On July 17, 2022, the fireman was fired. The GNFS’ Public Relations Officer in the Upper East Region, DOIII Callistus Nibunu, confirmed the dismissal to The Fourth Estate.
He also shared in the worry voiced by the Regional Commander that the development had significantly dented the image of the GNFS.
“Conclusive evidence was made that he committed the act, so his dismissal letter came. The act was committed in uniform. That sends a very bad signal as far as the image of the service is concerned.
“No organisation will want to be tagged with such an act. It’s indeed a dent on the image of the service and the service has also used the Legislative Instrument 1725, which we are all bounded by, to apply the appropriate punishment as expected,” he said.

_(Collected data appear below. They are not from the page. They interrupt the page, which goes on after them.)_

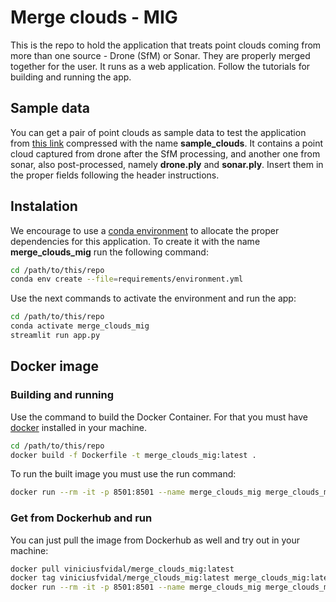 # Merge clouds - MIG
This is the repo to hold the application that treats point clouds coming from more than one source - Drone (SfM) or Sonar. They are properly merged together for the user. It runs as a web application. Follow the tutorials for building and running the app.

## Sample data
You can get a pair of point clouds as sample data to test the application from [this link](https://drive.google.com/file/d/1rf3dvXqQPAVB8wTIXh5d7YCn7X46Wxer/view?usp=sharing) compressed with the name **sample_clouds**. It contains a point cloud captured from drone after the SfM processing, and another one from sonar, also post-processed, namely **drone.ply** and **sonar.ply**. Insert them in the proper fields following the header instructions.

## Instalation
We encourage to use a [conda environment](https://www.anaconda.com/download) to allocate the proper dependencies for this application. To create it with the name **merge_clouds_mig** run the following command:

```bash
cd /path/to/this/repo
conda env create --file=requirements/environment.yml
```

Use the next commands to activate the environment and run the app:

```bash
cd /path/to/this/repo
conda activate merge_clouds_mig
streamlit run app.py
```

## Docker image
### Building and running
Use the command to build the Docker Container. For that you must have [docker](https://docs.docker.com/engine/install/) installed in your machine.

```bash
cd /path/to/this/repo
docker build -f Dockerfile -t merge_clouds_mig:latest .
```

To run the built image you must use the run command:

```bash
docker run --rm -it -p 8501:8501 --name merge_clouds_mig merge_clouds_mig:latest
```

### Get from Dockerhub and run
You can just pull the image from Dockerhub as well and try out in your machine:

```bash
docker pull viniciusfvidal/merge_clouds_mig:latest
docker tag viniciusfvidal/merge_clouds_mig:latest merge_clouds_mig:latest
docker run --rm -it -p 8501:8501 --name merge_clouds_mig merge_clouds_mig:latest
```
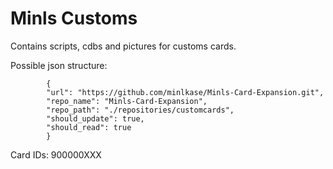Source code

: # Minls Customs


Contains scripts, cdbs and pictures for customs cards.


Possible json structure:


```
		{
		"url": "https://github.com/minlkase/Minls-Card-Expansion.git",
		"repo_name": "Minls-Card-Expansion",
		"repo_path": "./repositories/customcards",
		"should_update": true,
		"should_read": true
		}
```

Card IDs: 900000XXX
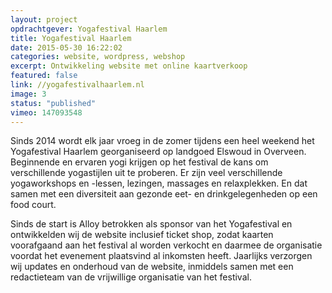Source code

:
```yaml
---
layout: project
opdrachtgever: Yogafestival Haarlem
title: Yogafestival Haarlem
date: 2015-05-30 16:22:02
categories: website, wordpress, webshop
excerpt: Ontwikkeling website met online kaartverkoop
featured: false
link: //yogafestivalhaarlem.nl
image: 3
status: "published"
vimeo: 147093548
---
```

Sinds 2014 wordt elk jaar vroeg in de zomer tijdens een heel weekend het Yogafestival Haarlem georganiseerd op landgoed Elswoud in Overveen. Beginnende en ervaren yogi krijgen op het festival de kans om verschillende yogastijlen uit te proberen. Er zijn veel verschillende yogaworkshops en -lessen, lezingen, massages en relaxplekken. En dat samen met een diversiteit aan gezonde eet- en drinkgelegenheden op een food court.

Sinds de start is Alloy betrokken als sponsor van het Yogafestival en ontwikkelden wij de website inclusief ticket shop, zodat kaarten voorafgaand aan het festival al worden verkocht en daarmee de organisatie voordat het evenement plaatsvind al inkomsten heeft. Jaarlijks verzorgen wij updates en onderhoud van de website, inmiddels samen met een redactieteam van de vrijwillige organisatie van het festival.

The Regional Commander disclosed that the dismissal came just when the fireman was about to take his first-ever promotion examination. He would have been promoted from Fireman (FM) to Leading Fireman (LFM) if he had taken the examination and had passed.
Reacting to his dismissal, the fire officer described the punishment as “too harsh”. He said the eyes of some of his coworkers were filled with tears of sympathy after he received his release letter on Saturday, July 30, 2022.

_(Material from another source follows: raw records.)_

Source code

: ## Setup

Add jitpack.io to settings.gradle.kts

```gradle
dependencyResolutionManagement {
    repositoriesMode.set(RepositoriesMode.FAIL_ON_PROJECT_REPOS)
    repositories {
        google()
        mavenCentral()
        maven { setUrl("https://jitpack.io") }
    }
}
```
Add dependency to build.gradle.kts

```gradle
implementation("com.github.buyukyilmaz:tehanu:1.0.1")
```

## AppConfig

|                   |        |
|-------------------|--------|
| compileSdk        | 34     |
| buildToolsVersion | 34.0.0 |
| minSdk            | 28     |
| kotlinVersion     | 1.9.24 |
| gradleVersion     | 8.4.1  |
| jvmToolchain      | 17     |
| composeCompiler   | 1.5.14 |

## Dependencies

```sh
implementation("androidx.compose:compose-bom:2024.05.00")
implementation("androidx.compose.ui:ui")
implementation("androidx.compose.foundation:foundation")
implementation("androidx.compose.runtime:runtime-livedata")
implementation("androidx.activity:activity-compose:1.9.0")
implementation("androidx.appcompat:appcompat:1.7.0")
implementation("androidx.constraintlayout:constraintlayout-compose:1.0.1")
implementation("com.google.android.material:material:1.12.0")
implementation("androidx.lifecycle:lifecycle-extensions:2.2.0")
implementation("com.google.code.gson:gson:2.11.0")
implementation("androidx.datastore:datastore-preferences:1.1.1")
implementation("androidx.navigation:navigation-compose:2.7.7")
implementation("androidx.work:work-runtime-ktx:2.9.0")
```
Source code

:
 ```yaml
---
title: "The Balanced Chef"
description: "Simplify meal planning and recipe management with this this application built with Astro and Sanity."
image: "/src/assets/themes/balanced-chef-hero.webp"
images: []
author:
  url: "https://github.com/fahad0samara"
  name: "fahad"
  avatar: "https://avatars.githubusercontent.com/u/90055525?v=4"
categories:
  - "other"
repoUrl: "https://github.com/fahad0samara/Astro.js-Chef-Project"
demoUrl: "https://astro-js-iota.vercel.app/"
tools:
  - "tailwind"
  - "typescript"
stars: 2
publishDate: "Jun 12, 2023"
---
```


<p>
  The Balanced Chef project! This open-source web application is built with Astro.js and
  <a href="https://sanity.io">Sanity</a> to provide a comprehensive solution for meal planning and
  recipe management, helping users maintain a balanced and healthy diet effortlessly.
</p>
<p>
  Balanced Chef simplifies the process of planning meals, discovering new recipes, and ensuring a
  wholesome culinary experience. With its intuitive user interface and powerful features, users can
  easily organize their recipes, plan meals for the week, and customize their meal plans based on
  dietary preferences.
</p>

“It is true that it happened. But I thought the committee would have tempered justice with mercy. I don’t want to go scot-free, but the dismissal is too harsh,” he said.
He added: “Recently, an officer stole our office items in the Savannah Region. You reduced his rank. You didn’t dismiss him. As a first-time offender, they should have taken my salaries for some months.”
Opinions are divided in the region over the removal of the firefighter from office. Some residents say anything less than firing would have been a disappointing outcome.
“It shouldn’t end at dismissal. He should be prosecuted. Once it has been established that he stole the things, I think the laws of Ghana need to follow,” remarked Eric Abambire Nsoh, a healthcare worker.
For some, he ought to face punishment not only for the damage done to the image of the GNFS but also for some possible financial losses the victims of his theft may have suffered. But they think his dismissal is too severe for a married man.
“I’m of the view that the rule of law has not been applied. I condemn what he did. But this is petty stealing. He should be punished but not to the extent of dismissal. I think a reduction of rank, or transfer, would be fine.
“We know people who have done worse things in the fire service and are still in the service. The rule of law has not been applied because if he had been taken through the law court, it wouldn’t have ended in dismissal but in being fined. The fire service has no right to dismiss him because no court of competent jurisdiction has found him guilty yet,” an educationist, Tii-roug Zumah Yaro, opined.